__EXERCISE BRIEF__
Could you retype the entries below exactly, omitting every picture?

__INPUT DATA__
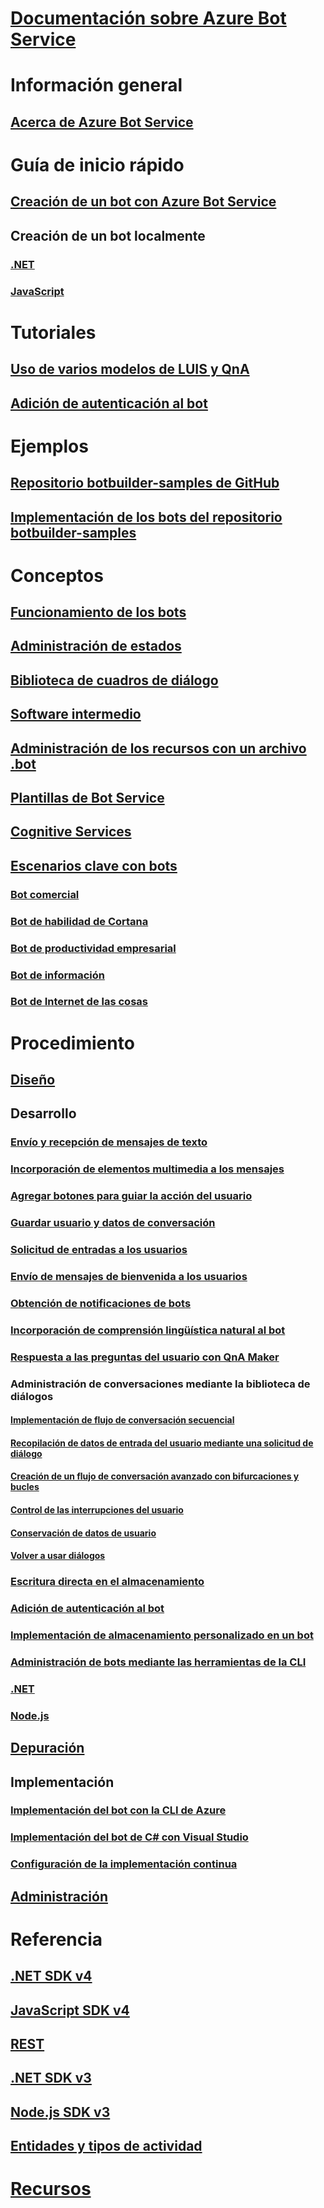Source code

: # [Documentación sobre Azure Bot Service](index.md)
# Información general
## [Acerca de Azure Bot Service](bot-service-overview-introduction.md)
# Guía de inicio rápido
## [Creación de un bot con Azure Bot Service](~/bot-service-quickstart.md)
## Creación de un bot localmente
### [.NET](dotnet/bot-builder-dotnet-sdk-quickstart.md)
### [JavaScript](javascript/bot-builder-javascript-quickstart.md)
# Tutoriales
## [Uso de varios modelos de LUIS y QnA](v4sdk/bot-builder-tutorial-dispatch.md)
## [Adición de autenticación al bot](bot-builder-tutorial-authentication.md)
# Ejemplos
## [Repositorio botbuilder-samples de GitHub](https://github.com/Microsoft/BotBuilder-Samples/blob/master/README.md)
## [Implementación de los bots del repositorio botbuilder-samples](bot-builder-deploy-samples.md)
# Conceptos
## [Funcionamiento de los bots](v4sdk/bot-builder-basics.md)
## [Administración de estados](v4sdk/bot-builder-concept-state.md)
## [Biblioteca de cuadros de diálogo](v4sdk/bot-builder-concept-dialog.md)
## [Software intermedio](v4sdk/bot-builder-concept-middleware.md)
## [Administración de los recursos con un archivo .bot](v4sdk/bot-file-basics.md)
<!-- [Language understanding](v4sdk/bot-builder-concept-luis.md) -->
## [Plantillas de Bot Service](bot-service-concept-templates.md)
## [Cognitive Services](bot-service-concept-intelligence.md)
## [Escenarios clave con bots](bot-service-scenario-overview.md)
### [Bot comercial](bot-service-scenario-commerce.md)
### [Bot de habilidad de Cortana](bot-service-scenario-cortana-skill.md)
### [Bot de productividad empresarial](bot-service-scenario-enterprise-productivity.md)
### [Bot de información](bot-service-scenario-informational.md)
### [Bot de Internet de las cosas](bot-service-scenario-internet-things.md)
# Procedimiento 
## [Diseño](design/TOC.md)
## Desarrollo
<!-- ## [Best practice for welcoming the user](v4sdk/bot-builder-welcome-user.md) -->
### [Envío y recepción de mensajes de texto](v4sdk/bot-builder-howto-send-messages.md)
### [Incorporación de elementos multimedia a los mensajes](v4sdk/bot-builder-howto-add-media-attachments.md)
### [Agregar botones para guiar la acción del usuario](v4sdk/bot-builder-howto-add-suggested-actions.md)
### [Guardar usuario y datos de conversación](v4sdk/bot-builder-howto-v4-state.md) 
### [Solicitud de entradas a los usuarios](v4sdk/bot-builder-primitive-prompts.md) 
### [Envío de mensajes de bienvenida a los usuarios](v4sdk/bot-builder-send-welcome-message.md)
<!-- ## [Add input hints to messages](v4sdk/bot-builder-howto-add-input-hints.md) -->
### [Obtención de notificaciones de bots](v4sdk/bot-builder-howto-proactive-message.md)
### [Incorporación de comprensión lingüística natural al bot](v4sdk/bot-builder-howto-v4-luis.md)
### [Respuesta a las preguntas del usuario con QnA Maker](v4sdk/bot-builder-howto-qna.md)
### Administración de conversaciones mediante la biblioteca de diálogos 
#### [Implementación de flujo de conversación secuencial](v4sdk/bot-builder-dialog-manage-conversation-flow.md)
#### [Recopilación de datos de entrada del usuario mediante una solicitud de diálogo](v4sdk/bot-builder-prompts.md)
#### [Creación de un flujo de conversación avanzado con bifurcaciones y bucles](v4sdk/bot-builder-dialog-manage-complex-conversation-flow.md)
#### [Control de las interrupciones del usuario](v4sdk/bot-builder-howto-handle-user-interrupt.md)
#### [Conservación de datos de usuario](v4sdk/bot-builder-tutorial-persist-user-inputs.md)
#### [Volver a usar diálogos](v4sdk/bot-builder-compositcontrol.md)
### [Escritura directa en el almacenamiento](v4sdk/bot-builder-howto-v4-storage.md)
### [Adición de autenticación al bot](v4sdk/bot-builder-authentication.md)
### [Implementación de almacenamiento personalizado en un bot](v4sdk/bot-builder-custom-storage.md)
### [Administración de bots mediante las herramientas de la CLI](bot-builder-tools.md)
### [.NET](dotnet/TOC.md)
### [Node.js](nodejs/TOC.md)
## [Depuración](debug/TOC.md)
## Implementación
### [Implementación del bot con la CLI de Azure](bot-builder-deploy-az-cli.md)
### [Implementación del bot de C# con Visual Studio](bot-builder-howto-deploy-azure.md)
<!-- ### [Download and redeploy bot code](bot-service-build-download-source-code.md) -->
### [Configuración de la implementación continua](bot-service-build-continuous-deployment.md)
## [Administración](manage/TOC.md)
# Referencia
## [.NET SDK v4](https://aka.ms/dotnetsdk4)
## [JavaScript SDK v4](https://aka.ms/jssdk4)
## [REST](rest-api/TOC.md)
## [.NET SDK v3](/dotnet/api/?view=botbuilder-3.12.2.4)
## [Node.js SDK v3](https://docs.botframework.com/en-us/node/builder/chat-reference/modules/_botbuilder_d_.html)
## [Entidades y tipos de actividad](bot-service-activities-entities.md)
# [Recursos](resources/TOC.md)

__ANSWER TO THE PROBLEM__
Source code

: # [Documentación sobre Azure Bot Service](index.md)
# Información general
## [Acerca de Azure Bot Service](bot-service-overview-introduction.md)
# Guía de inicio rápido
## [Creación de un bot con Azure Bot Service](~/bot-service-quickstart.md)
## Creación de un bot localmente
### [.NET](dotnet/bot-builder-dotnet-sdk-quickstart.md)
### [JavaScript](javascript/bot-builder-javascript-quickstart.md)
# Tutoriales
## [Uso de varios modelos de LUIS y QnA](v4sdk/bot-builder-tutorial-dispatch.md)
## [Adición de autenticación al bot](bot-builder-tutorial-authentication.md)
# Ejemplos
## [Repositorio botbuilder-samples de GitHub](https://github.com/Microsoft/BotBuilder-Samples/blob/master/README.md)
## [Implementación de los bots del repositorio botbuilder-samples](bot-builder-deploy-samples.md)
# Conceptos
## [Funcionamiento de los bots](v4sdk/bot-builder-basics.md)
## [Administración de estados](v4sdk/bot-builder-concept-state.md)
## [Biblioteca de cuadros de diálogo](v4sdk/bot-builder-concept-dialog.md)
## [Software intermedio](v4sdk/bot-builder-concept-middleware.md)
## [Administración de los recursos con un archivo .bot](v4sdk/bot-file-basics.md)
<!-- [Language understanding](v4sdk/bot-builder-concept-luis.md) -->
## [Plantillas de Bot Service](bot-service-concept-templates.md)
## [Cognitive Services](bot-service-concept-intelligence.md)
## [Escenarios clave con bots](bot-service-scenario-overview.md)
### [Bot comercial](bot-service-scenario-commerce.md)
### [Bot de habilidad de Cortana](bot-service-scenario-cortana-skill.md)
### [Bot de productividad empresarial](bot-service-scenario-enterprise-productivity.md)
### [Bot de información](bot-service-scenario-informational.md)
### [Bot de Internet de las cosas](bot-service-scenario-internet-things.md)
# Procedimiento 
## [Diseño](design/TOC.md)
## Desarrollo
<!-- ## [Best practice for welcoming the user](v4sdk/bot-builder-welcome-user.md) -->
### [Envío y recepción de mensajes de texto](v4sdk/bot-builder-howto-send-messages.md)
### [Incorporación de elementos multimedia a los mensajes](v4sdk/bot-builder-howto-add-media-attachments.md)
### [Agregar botones para guiar la acción del usuario](v4sdk/bot-builder-howto-add-suggested-actions.md)
### [Guardar usuario y datos de conversación](v4sdk/bot-builder-howto-v4-state.md) 
### [Solicitud de entradas a los usuarios](v4sdk/bot-builder-primitive-prompts.md) 
### [Envío de mensajes de bienvenida a los usuarios](v4sdk/bot-builder-send-welcome-message.md)
<!-- ## [Add input hints to messages](v4sdk/bot-builder-howto-add-input-hints.md) -->
### [Obtención de notificaciones de bots](v4sdk/bot-builder-howto-proactive-message.md)
### [Incorporación de comprensión lingüística natural al bot](v4sdk/bot-builder-howto-v4-luis.md)
### [Respuesta a las preguntas del usuario con QnA Maker](v4sdk/bot-builder-howto-qna.md)
### Administración de conversaciones mediante la biblioteca de diálogos 
#### [Implementación de flujo de conversación secuencial](v4sdk/bot-builder-dialog-manage-conversation-flow.md)
#### [Recopilación de datos de entrada del usuario mediante una solicitud de diálogo](v4sdk/bot-builder-prompts.md)
#### [Creación de un flujo de conversación avanzado con bifurcaciones y bucles](v4sdk/bot-builder-dialog-manage-complex-conversation-flow.md)
#### [Control de las interrupciones del usuario](v4sdk/bot-builder-howto-handle-user-interrupt.md)
#### [Conservación de datos de usuario](v4sdk/bot-builder-tutorial-persist-user-inputs.md)
#### [Volver a usar diálogos](v4sdk/bot-builder-compositcontrol.md)
### [Escritura directa en el almacenamiento](v4sdk/bot-builder-howto-v4-storage.md)
### [Adición de autenticación al bot](v4sdk/bot-builder-authentication.md)
### [Implementación de almacenamiento personalizado en un bot](v4sdk/bot-builder-custom-storage.md)
### [Administración de bots mediante las herramientas de la CLI](bot-builder-tools.md)
### [.NET](dotnet/TOC.md)
### [Node.js](nodejs/TOC.md)
## [Depuración](debug/TOC.md)
## Implementación
### [Implementación del bot con la CLI de Azure](bot-builder-deploy-az-cli.md)
### [Implementación del bot de C# con Visual Studio](bot-builder-howto-deploy-azure.md)
<!-- ### [Download and redeploy bot code](bot-service-build-download-source-code.md) -->
### [Configuración de la implementación continua](bot-service-build-continuous-deployment.md)
## [Administración](manage/TOC.md)
# Referencia
## [.NET SDK v4](https://aka.ms/dotnetsdk4)
## [JavaScript SDK v4](https://aka.ms/jssdk4)
## [REST](rest-api/TOC.md)
## [.NET SDK v3](/dotnet/api/?view=botbuilder-3.12.2.4)
## [Node.js SDK v3](https://docs.botframework.com/en-us/node/builder/chat-reference/modules/_botbuilder_d_.html)
## [Entidades y tipos de actividad](bot-service-activities-entities.md)
# [Recursos](resources/TOC.md)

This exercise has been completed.